### Task directions
Exactly retype the lines from the top of the data through the line containing "- 1ステップ前はこの形だった", leaving out every picture.

Records from a collection:
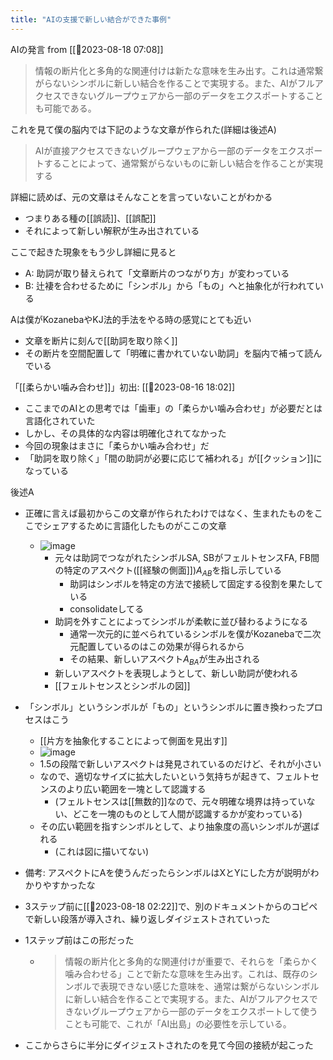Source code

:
 ```yaml
---
title: "AIの支援で新しい結合ができた事例"
---
```


AIの発言 from [[🤖2023-08-18 07:08]]
> 情報の断片化と多角的な関連付けは新たな意味を生み出す。これは通常繋がらないシンボルに新しい結合を作ることで実現する。また、AIがフルアクセスできないグループウェアから一部のデータをエクスポートすることも可能である。

これを見て僕の脳内では下記のような文章が作られた(詳細は後述A)

> AIが直接アクセスできないグループウェアから一部のデータをエクスポートすることによって、通常繋がらないものに新しい結合を作ることが実現する

詳細に読めば、元の文章はそんなことを言っていないことがわかる
- つまりある種の[[誤読]]、[[誤配]]
- それによって新しい解釈が生み出されている

ここで起きた現象をもう少し詳細に見ると
- A: 助詞が取り替えられて「文章断片のつながり方」が変わっている
- B: 辻褄を合わせるために「シンボル」から「もの」へと抽象化が行われている

Aは僕がKozanebaやKJ法的手法をやる時の感覚にとても近い
- 文章を断片に刻んで[[助詞を取り除く]]
- その断片を空間配置して「明確に書かれていない助詞」を脳内で補って読んでいる

「[[柔らかい噛み合わせ]]」初出: [[🤖2023-08-16 18:02]]
- ここまでのAIとの思考では「歯車」の「柔らかい噛み合わせ」が必要だとは言語化されていた
- しかし、その具体的な内容は明確化されてなかった
- 今回の現象はまさに「柔らかい噛み合わせ」だ
- 「助詞を取り除く」「間の助詞が必要に応じて補われる」が[[クッション]]になっている

後述A
- 正確に言えば最初からこの文章が作られたわけではなく、生まれたものをここでシェアするために言語化したものがここの文章
    - ![image](https://gyazo.com/d8d190c6eaf735910e2144d3a3dc8cae/thumb/1000)
        - 元々は助詞でつながれたシンボルSA, SBがフェルトセンスFA, FB間の特定のアスペクト([[経験の側面]])$A_{AB}$を指し示している
            - 助詞はシンボルを特定の方法で接続して固定する役割を果たしている
            - consolidateしてる
        - 助詞を外すことによってシンボルが柔軟に並び替わるようになる
            - 通常一次元的に並べられているシンボルを僕がKozanebaで二次元配置しているのはこの効果が得られるから
            - その結果、新しいアスペクト$A_{BA}$が生み出される
        - 新しいアスペクトを表現しようとして、新しい助詞が使われる
        - [[フェルトセンスとシンボルの図]]
- 「シンボル」というシンボルが「もの」というシンボルに置き換わったプロセスはこう
    - [[片方を抽象化することによって側面を見出す]]
    - ![image](https://gyazo.com/65029c74b0f1faca56ebbb9bf2956c43/thumb/1000)
    - 1.5の段階で新しいアスペクトは発見されているのだけど、それが小さい
    - なので、適切なサイズに拡大したいという気持ちが起きて、フェルトセンスのより広い範囲を一塊として認識する
        - (フェルトセンスは[[無数的]]なので、元々明確な境界は持っていない、どこを一塊のものとして人間が認識するかが変わっている)
    - その広い範囲を指すシンボルとして、より抽象度の高いシンボルが選ばれる
        - (これは図に描いてない)
- 備考: アスペクトにAを使うんだったらシンボルはXとYにした方が説明がわかりやすかったな


- 3ステップ前に[[🤖2023-08-18 02:22]]で、別のドキュメントからのコピペで新しい段落が導入され、繰り返しダイジェストされていった
- 1ステップ前はこの形だった
    - > 情報の断片化と多角的な関連付けが重要で、それらを「柔らかく噛み合わせる」ことで新たな意味を生み出す。これは、既存のシンボルで表現できない感じた意味を、通常は繋がらないシンボルに新しい結合を作ることで実現する。また、AIがフルアクセスできないグループウェアから一部のデータをエクスポートして使うことも可能で、これが「AI出島」の必要性を示している。
- ここからさらに半分にダイジェストされたのを見て今回の接続が起こった

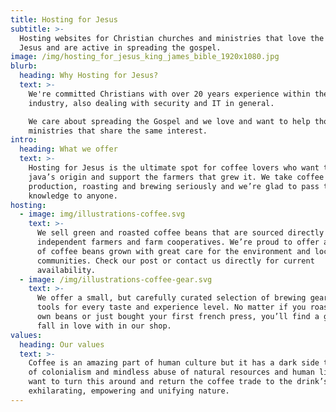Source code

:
 ```yaml
---
title: Hosting for Jesus
subtitle: >-
  Hosting websites for Christian churches and ministries that love the Lord
  Jesus and are active in spreading the gospel.
image: /img/hosting_for_jesus_king_james_bible_1920x1080.jpg
blurb:
  heading: Why Hosting for Jesus?
  text: >-
    We're committed Christians with over 20 years experience within the hosting
    industry, also dealing with security and IT in general.

    We care about spreading the Gospel and we love and want to help those
    ministries that share the same interest.
intro:
  heading: What we offer
  text: >-
    Hosting for Jesus is the ultimate spot for coffee lovers who want to learn about their
    java’s origin and support the farmers that grew it. We take coffee
    production, roasting and brewing seriously and we’re glad to pass that
    knowledge to anyone.
hosting:
  - image: img/illustrations-coffee.svg
    text: >-
      We sell green and roasted coffee beans that are sourced directly from
      independent farmers and farm cooperatives. We’re proud to offer a variety
      of coffee beans grown with great care for the environment and local
      communities. Check our post or contact us directly for current
      availability.
  - image: /img/illustrations-coffee-gear.svg
    text: >-
      We offer a small, but carefully curated selection of brewing gear and
      tools for every taste and experience level. No matter if you roast your
      own beans or just bought your first french press, you’ll find a gadget to
      fall in love with in our shop.
values:
  heading: Our values
  text: >-
    Coffee is an amazing part of human culture but it has a dark side too – one
    of colonialism and mindless abuse of natural resources and human lives. We
    want to turn this around and return the coffee trade to the drink’s
    exhilarating, empowering and unifying nature.
---
```


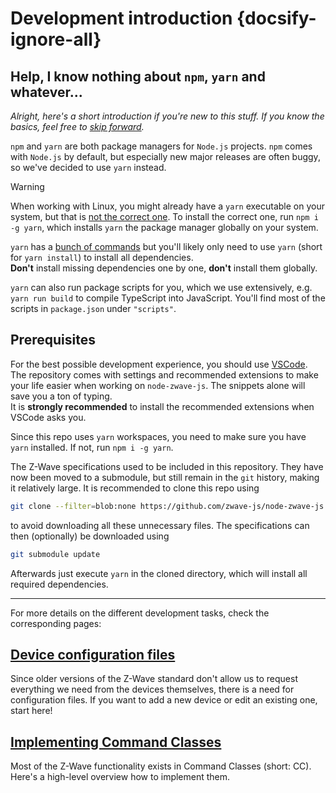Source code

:# Development introduction {docsify-ignore-all}

## Help, I know nothing about `npm`, `yarn` and whatever...

_Alright, here's a short introduction if you're new to this stuff. If you know the basics, feel free to [skip forward](`#Prerequisites`)._

`npm` and `yarn` are both package managers for `Node.js` projects. `npm` comes with `Node.js` by default, but especially new major releases are often buggy, so we've decided to use `yarn` instead.

> [!WARNING]
> When working with Linux, you might already have a `yarn` executable on your system, but that is [not the correct one](https://stackoverflow.com/a/45551189/10179833). To install the correct one, run `npm i -g yarn`, which installs `yarn` the package manager globally on your system.

`yarn` has a [bunch of commands](https://classic.yarnpkg.com/en/docs/usage) but you'll likely only need to use `yarn` (short for `yarn install`) to install all dependencies.  
**Don't** install missing dependencies one by one, **don't** install them globally.

`yarn` can also run package scripts for you, which we use extensively, e.g. `yarn run build` to compile TypeScript into JavaScript. You'll find most of the scripts in `package.json` under `"scripts"`.

## Prerequisites

For the best possible development experience, you should use [VSCode](https://code.visualstudio.com/).
The repository comes with settings and recommended extensions to make your life easier when working on `node-zwave-js`. The snippets alone will save you a ton of typing.  
It is **strongly recommended** to install the recommended extensions when VSCode asks you.

Since this repo uses `yarn` workspaces, you need to make sure you have `yarn` installed. If not, run `npm i -g yarn`.

The Z-Wave specifications used to be included in this repository. They have now been moved to a submodule, but still remain in the `git` history, making it relatively large.
It is recommended to clone this repo using

```bash
git clone --filter=blob:none https://github.com/zwave-js/node-zwave-js
```

to avoid downloading all these unnecessary files. The specifications can then (optionally) be downloaded using

```bash
git submodule update
```

Afterwards just execute `yarn` in the cloned directory, which will install all required dependencies.

---

For more details on the different development tasks, check the corresponding pages:

## [Device configuration files](development/config-files.md)

Since older versions of the Z-Wave standard don't allow us to request everything we need from the devices themselves, there is a need for configuration files. If you want to add a new device or edit an existing one, start here!

## [Implementing Command Classes](development/implementing-cc.md)

Most of the Z-Wave functionality exists in Command Classes (short: CC). Here's a high-level overview how to implement them.
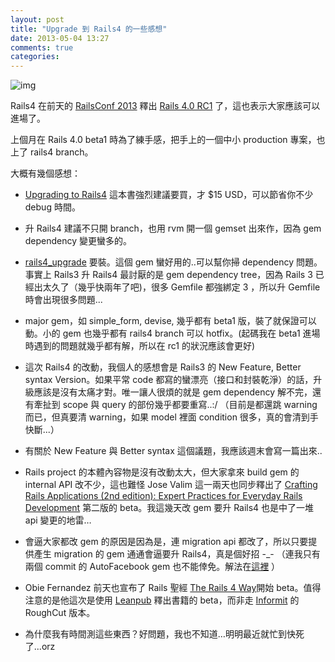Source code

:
 ```yaml
---
layout: post
title: "Upgrade 到 Rails4 的一些感想"
date: 2013-05-04 13:27
comments: true
categories: 
---
```



![img](http://www.upgradingtorails4.com/ipad_sized.jpg)

Rails4 在前天的 [RailsConf 2013](http://www.railsconf.com/) 釋出 [Rails 4.0 RC1](http://weblog.rubyonrails.org/2013/5/1/Rails-4-0-release-candidate-1/) 了，這也表示大家應該可以進場了。

上個月在 Rails 4.0 beta1 時為了練手感，把手上的一個中小 production 專案，也上了 rails4 branch。

大概有幾個感想：

* [Upgrading to Rails4](http://www.upgradingtorails4.com/) 這本書強烈建議要買，才 $15 USD，可以節省你不少 debug 時間。

* 升 Rails4 建議不只開 branch，也用 rvm 開一個 gemset 出來作，因為 gem dependency 變更蠻多的。

* [rails4_upgrade](https://github.com/alindeman/rails4_upgrade) 要裝。這個 gem 蠻好用的..可以幫你掃 dependency 問題。事實上 Rails3 升 Rails4 最討厭的是 gem dependency tree，因為 Rails 3 已經出太久了（幾乎快兩年了吧)，很多 Gemfile 都強綁定 3 ，所以升 Gemfile 時會出現很多問題...

* major gem，如 simple_form, devise, 幾乎都有 beta1 版，裝了就保證可以動。小的 gem 也幾乎都有 rails4 branch 可以 hotfix。(起碼我在 beta1 進場時遇到的問題就幾乎都有解，所以在 rc1 的狀況應該會更好)

* 這次 Rails4 的改動，我個人的感想會是 Rails3 的 New Feature, Better syntax Version。如果平常 code 都寫的蠻漂亮（接口和封裝乾淨）的話，升級應該是沒有太痛才對。唯一讓人很煩的就是 gem dependency 解不完，還有牽扯到 scope 與 query 的部份幾乎都要重寫..:/ （目前是都還跳 warning 而已，但真要清 warning，如果 model 裡面 condition 很多，真的會清到手快斷...）

* 有關於 New Feature 與 Better syntax 這個議題，我應該週末會寫一篇出來..


* Rails project 的本體內容物是沒有改動太大，但大家拿來 build gem 的 internal API 改不少，這也難怪 Jose Valim 這一兩天也同步釋出了 [Crafting Rails Applications (2nd edition): Expert Practices for Everyday Rails Development](http://pragprog.com/book/jvrails2/crafting-rails-applications) 第二版的 beta。我這幾天改 gem 要升 Rails4 也是中了一堆 api 變更的地雷…

* 會逼大家都改 gem 的原因是因為是，連 migration api 都改了，所以只要提供產生 migration 的 gem 通通會逼要升 Rails4，真是個好招 -_- （連我只有兩個 commit 的 AutoFacebook gem 也不能倖免。解法在[這裡](https://github.com/xdite/auto-facebook/commit/2e21a3fd1884c6eec7856b849d811b1d9b168502) ）

*  Obie Fernandez 前天也宣布了 Rails 聖經 [The Rails 4 Way](https://leanpub.com/tr4w)開始 beta。值得注意的是他這次是使用 [Leanpub](leanpub.com) 釋出書籍的 beta，而非走 [Informit](http://www.informit.com/) 的 RoughCut 版本。

* 為什麼我有時間測這些東西？好問題，我也不知道…明明最近就忙到快死了...orz




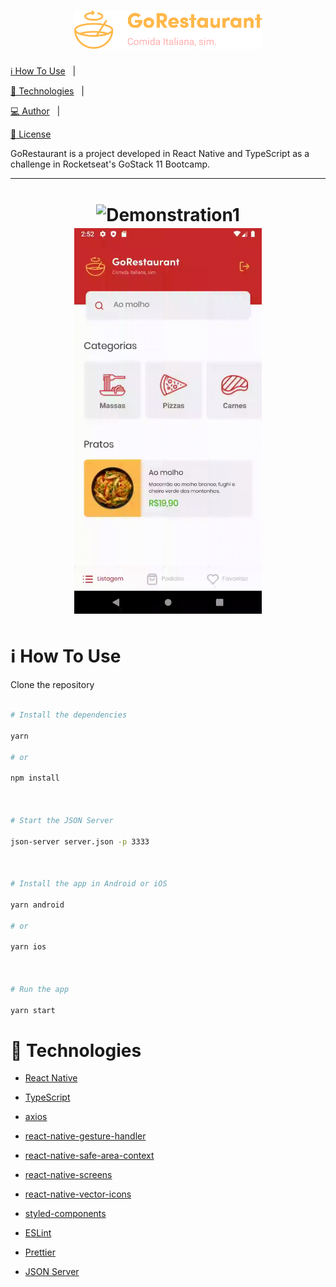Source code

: 
<h1  align="center">

<img  alt="GoRestaurant"  title="GoRestaurant"  src="assets/img/logo.png"  width="300px" />

</h1>



<p  align="center">




<p  align="center">

<a  href="#information_source-how-to-use">ℹ️ How To Use</a>&nbsp;&nbsp;&nbsp;|&nbsp;&nbsp;&nbsp;

<a  href="#rocket-technologies">🚀 Technologies</a>&nbsp;&nbsp;&nbsp;|&nbsp;&nbsp;&nbsp;

<a  href="#computer-author">💻 Author</a>&nbsp;&nbsp;&nbsp;|&nbsp;&nbsp;&nbsp;

<a  href="#memo-license">📝 License</a>

</p>



<p  align="center">

GoRestaurant is a project developed in React Native and TypeScript as a challenge in Rocketseat's GoStack 11 Bootcamp.

</p>



---



<h1  align="center">

<img  alt="Demonstration1"  style="margin: 2px"  title="Demonstration1"  src="assets/img/1.gif"  width="300px" />



<img  alt="Demonstration2"  style="margin: 2px"  title="Demonstration2"  src="assets/img/2.gif"  width="300px" />

</h1>



# :information_source: How To Use



Clone the repository


```bash

# Install the dependencies

yarn

# or

npm install



# Start the JSON Server

json-server server.json -p 3333



# Install the app in Android or iOS

yarn android

# or

yarn ios



# Run the app

yarn start

```



# :rocket: Technologies



- [React Native](https://reactnative.dev/)

- [TypeScript](https://www.typescriptlang.org/)

- [axios](https://github.com/axios/axios)

- [react-native-gesture-handler](https://github.com/software-mansion/react-native-gesture-handler)

- [react-native-safe-area-context](https://github.com/th3rdwave/react-native-safe-area-context)

- [react-native-screens](https://github.com/software-mansion/react-native-screens)

- [react-native-vector-icons](https://github.com/oblador/react-native-vector-icons)

- [styled-components](https://styled-components.com/)

- [ESLint](https://eslint.org/)

- [Prettier](https://prettier.io/)

- [JSON Server](https://github.com/typicode/json-server)






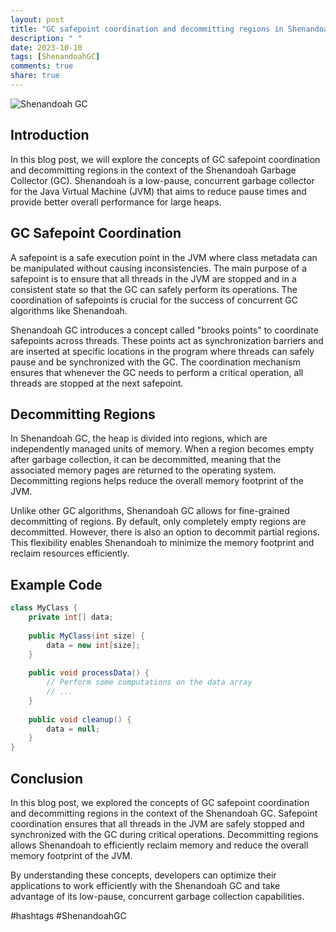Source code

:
 ```yaml
---
layout: post
title: "GC safepoint coordination and decommitting regions in Shenandoah GC"
description: " "
date: 2023-10-10
tags: [ShenandoahGC]
comments: true
share: true
---
```


![Shenandoah GC](https://example.com/shenandoah_gc.png)

## Introduction

In this blog post, we will explore the concepts of GC safepoint coordination and decommitting regions in the context of the Shenandoah Garbage Collector (GC). Shenandoah is a low-pause, concurrent garbage collector for the Java Virtual Machine (JVM) that aims to reduce pause times and provide better overall performance for large heaps.

## GC Safepoint Coordination

A safepoint is a safe execution point in the JVM where class metadata can be manipulated without causing inconsistencies. The main purpose of a safepoint is to ensure that all threads in the JVM are stopped and in a consistent state so that the GC can safely perform its operations. The coordination of safepoints is crucial for the success of concurrent GC algorithms like Shenandoah.

Shenandoah GC introduces a concept called "brooks points" to coordinate safepoints across threads. These points act as synchronization barriers and are inserted at specific locations in the program where threads can safely pause and be synchronized with the GC. The coordination mechanism ensures that whenever the GC needs to perform a critical operation, all threads are stopped at the next safepoint.

## Decommitting Regions

In Shenandoah GC, the heap is divided into regions, which are independently managed units of memory. When a region becomes empty after garbage collection, it can be decommitted, meaning that the associated memory pages are returned to the operating system. Decommitting regions helps reduce the overall memory footprint of the JVM.

Unlike other GC algorithms, Shenandoah GC allows for fine-grained decommitting of regions. By default, only completely empty regions are decommitted. However, there is also an option to decommit partial regions. This flexibility enables Shenandoah to minimize the memory footprint and reclaim resources efficiently.

## Example Code

```java
class MyClass {
    private int[] data;
    
    public MyClass(int size) {
        data = new int[size];
    }
    
    public void processData() {
        // Perform some computations on the data array
        // ...
    }
    
    public void cleanup() {
        data = null;
    }
}
```

## Conclusion

In this blog post, we explored the concepts of GC safepoint coordination and decommitting regions in the context of the Shenandoah GC. Safepoint coordination ensures that all threads in the JVM are safely stopped and synchronized with the GC during critical operations. Decommitting regions allows Shenandoah to efficiently reclaim memory and reduce the overall memory footprint of the JVM.

By understanding these concepts, developers can optimize their applications to work efficiently with the Shenandoah GC and take advantage of its low-pause, concurrent garbage collection capabilities.

#hashtags #ShenandoahGC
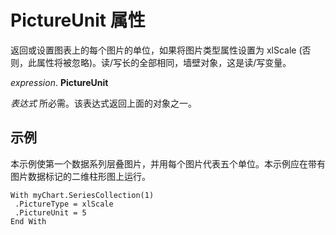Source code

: 
# PictureUnit 属性

返回或设置图表上的每个图片的单位，如果将图片类型属性设置为 xlScale (否则，此属性将被忽略)。读/写长的全部相同，墙壁对象，这是读/写变量。

 _expression_. **PictureUnit**

 _表达式_ 所必需。该表达式返回上面的对象之一。


## 示例

本示例使第一个数据系列层叠图片，并用每个图片代表五个单位。本示例应在带有图片数据标记的二维柱形图上运行。


```
With myChart.SeriesCollection(1) 
 .PictureType = xlScale 
 .PictureUnit = 5 
End With
```

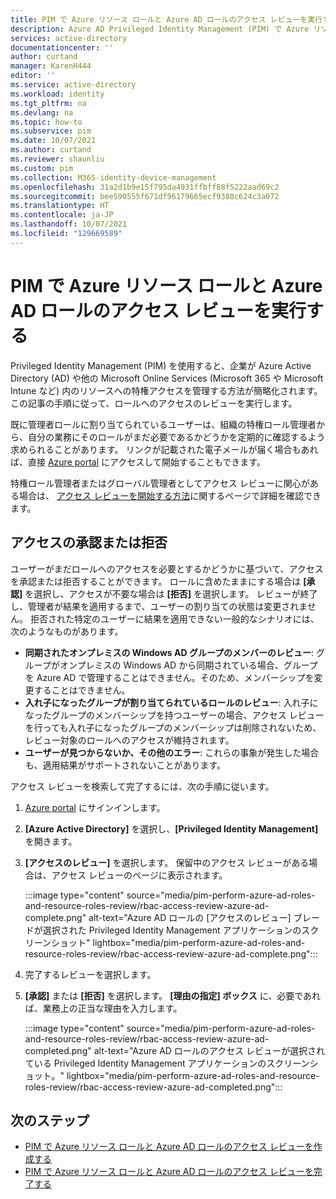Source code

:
 ```yaml
---
title: PIM で Azure リソース ロールと Azure AD ロールのアクセス レビューを実行する - Azure Active Directory | Microsoft Docs
description: Azure AD Privileged Identity Management (PIM) で Azure リソースおよび Azure AD ロールのアクセスをレビューする方法を説明します。
services: active-directory
documentationcenter: ''
author: curtand
manager: KarenH444
editor: ''
ms.service: active-directory
ms.workload: identity
ms.tgt_pltfrm: na
ms.devlang: na
ms.topic: how-to
ms.subservice: pim
ms.date: 10/07/2021
ms.author: curtand
ms.reviewer: shaunliu
ms.custom: pim
ms.collection: M365-identity-device-management
ms.openlocfilehash: 31a2d1b9e15f795da4931ffbff88f5222aad69c2
ms.sourcegitcommit: bee590555f671df96179665ecf9380c624c3a072
ms.translationtype: HT
ms.contentlocale: ja-JP
ms.lasthandoff: 10/07/2021
ms.locfileid: "129669589"
---
```

# <a name="perform-an-access-review-of-azure-resource-and-azure-ad-roles-in-pim"></a>PIM で Azure リソース ロールと Azure AD ロールのアクセス レビューを実行する

Privileged Identity Management (PIM) を使用すると、企業が Azure Active Directory (AD) や他の Microsoft Online Services (Microsoft 365 や Microsoft Intune など) 内のリソースへの特権アクセスを管理する方法が簡略化されます。 この記事の手順に従って、ロールへのアクセスのレビューを実行します。

既に管理者ロールに割り当てられているユーザーは、組織の特権ロール管理者から、自分の業務にそのロールがまだ必要であるかどうかを定期的に確認するよう求められることがあります。 リンクが記載された電子メールが届く場合もあれば、直接 [Azure portal](https://portal.azure.com) にアクセスして開始することもできます。

特権ロール管理者またはグローバル管理者としてアクセス レビューに関心がある場合は、 [アクセス レビューを開始する方法](pim-create-azure-ad-roles-and-resource-roles-review.md)に関するページで詳細を確認できます。

## <a name="approve-or-deny-access"></a>アクセスの承認または拒否

ユーザーがまだロールへのアクセスを必要とするかどうかに基づいて、アクセスを承認または拒否することができます。 ロールに含めたままにする場合は **[承認]** を選択し、アクセスが不要な場合は **[拒否]** を選択します。 レビューが終了し、管理者が結果を適用するまで、ユーザーの割り当ての状態は変更されません。 拒否された特定のユーザーに結果を適用できない一般的なシナリオには、次のようなものがあります。

- **同期されたオンプレミスの Windows AD グループのメンバーのレビュー**: グループがオンプレミスの Windows AD から同期されている場合、グループを Azure AD で管理することはできません。そのため、メンバーシップを変更することはできません。
- **入れ子になったグループが割り当てられているロールのレビュー**: 入れ子になったグループのメンバーシップを持つユーザーの場合、アクセス レビューを行っても入れ子になったグループのメンバーシップは削除されないため、レビュー対象のロールへのアクセスが維持されます。
- **ユーザーが見つからないか、その他のエラー**: これらの事象が発生した場合も、適用結果がサポートされないことがあります。

アクセス レビューを検索して完了するには、次の手順に従います。

1. [Azure portal](https://portal.azure.com/) にサインインします。
1. **[Azure Active Directory]** を選択し、**[Privileged Identity Management]** を開きます。
1. **[アクセスのレビュー]** を選択します。 保留中のアクセス レビューがある場合は、アクセス レビューのページに表示されます。

    :::image type="content" source="media/pim-perform-azure-ad-roles-and-resource-roles-review/rbac-access-review-azure-ad-complete.png" alt-text="Azure AD ロールの [アクセスのレビュー] ブレードが選択された Privileged Identity Management アプリケーションのスクリーンショット" lightbox="media/pim-perform-azure-ad-roles-and-resource-roles-review/rbac-access-review-azure-ad-complete.png":::

1. 完了するレビューを選択します。
1. **[承認]** または **[拒否]** を選択します。 **[理由の指定] ボックス** に、必要であれば、業務上の正当な理由を入力します。

    :::image type="content" source="media/pim-perform-azure-ad-roles-and-resource-roles-review/rbac-access-review-azure-ad-completed.png" alt-text="Azure AD ロールのアクセス レビューが選択されている Privileged Identity Management アプリケーションのスクリーンショット。" lightbox="media/pim-perform-azure-ad-roles-and-resource-roles-review/rbac-access-review-azure-ad-completed.png":::

## <a name="next-steps"></a>次のステップ

- [PIM で Azure リソース ロールと Azure AD ロールのアクセス レビューを作成する](pim-create-azure-ad-roles-and-resource-roles-review.md)
- [PIM で Azure リソース ロールと Azure AD ロールのアクセス レビューを完了する](pim-complete-azure-ad-roles-and-resource-roles-review.md)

### Task result
Source code

:
 ```yaml
---
title: "AIの支援で新しい結合ができた事例"
---
```


AIの発言 from [[🤖2023-08-18 07:08]]
> 情報の断片化と多角的な関連付けは新たな意味を生み出す。これは通常繋がらないシンボルに新しい結合を作ることで実現する。また、AIがフルアクセスできないグループウェアから一部のデータをエクスポートすることも可能である。

これを見て僕の脳内では下記のような文章が作られた(詳細は後述A)

> AIが直接アクセスできないグループウェアから一部のデータをエクスポートすることによって、通常繋がらないものに新しい結合を作ることが実現する

詳細に読めば、元の文章はそんなことを言っていないことがわかる
- つまりある種の[[誤読]]、[[誤配]]
- それによって新しい解釈が生み出されている

ここで起きた現象をもう少し詳細に見ると
- A: 助詞が取り替えられて「文章断片のつながり方」が変わっている
- B: 辻褄を合わせるために「シンボル」から「もの」へと抽象化が行われている

Aは僕がKozanebaやKJ法的手法をやる時の感覚にとても近い
- 文章を断片に刻んで[[助詞を取り除く]]
- その断片を空間配置して「明確に書かれていない助詞」を脳内で補って読んでいる

「[[柔らかい噛み合わせ]]」初出: [[🤖2023-08-16 18:02]]
- ここまでのAIとの思考では「歯車」の「柔らかい噛み合わせ」が必要だとは言語化されていた
- しかし、その具体的な内容は明確化されてなかった
- 今回の現象はまさに「柔らかい噛み合わせ」だ
- 「助詞を取り除く」「間の助詞が必要に応じて補われる」が[[クッション]]になっている

後述A
- 正確に言えば最初からこの文章が作られたわけではなく、生まれたものをここでシェアするために言語化したものがここの文章
    - ![image](https://gyazo.com/d8d190c6eaf735910e2144d3a3dc8cae/thumb/1000)
        - 元々は助詞でつながれたシンボルSA, SBがフェルトセンスFA, FB間の特定のアスペクト([[経験の側面]])$A_{AB}$を指し示している
            - 助詞はシンボルを特定の方法で接続して固定する役割を果たしている
            - consolidateしてる
        - 助詞を外すことによってシンボルが柔軟に並び替わるようになる
            - 通常一次元的に並べられているシンボルを僕がKozanebaで二次元配置しているのはこの効果が得られるから
            - その結果、新しいアスペクト$A_{BA}$が生み出される
        - 新しいアスペクトを表現しようとして、新しい助詞が使われる
        - [[フェルトセンスとシンボルの図]]
- 「シンボル」というシンボルが「もの」というシンボルに置き換わったプロセスはこう
    - [[片方を抽象化することによって側面を見出す]]
    - ![image](https://gyazo.com/65029c74b0f1faca56ebbb9bf2956c43/thumb/1000)
    - 1.5の段階で新しいアスペクトは発見されているのだけど、それが小さい
    - なので、適切なサイズに拡大したいという気持ちが起きて、フェルトセンスのより広い範囲を一塊として認識する
        - (フェルトセンスは[[無数的]]なので、元々明確な境界は持っていない、どこを一塊のものとして人間が認識するかが変わっている)
    - その広い範囲を指すシンボルとして、より抽象度の高いシンボルが選ばれる
        - (これは図に描いてない)
- 備考: アスペクトにAを使うんだったらシンボルはXとYにした方が説明がわかりやすかったな


- 3ステップ前に[[🤖2023-08-18 02:22]]で、別のドキュメントからのコピペで新しい段落が導入され、繰り返しダイジェストされていった
- 1ステップ前はこの形だった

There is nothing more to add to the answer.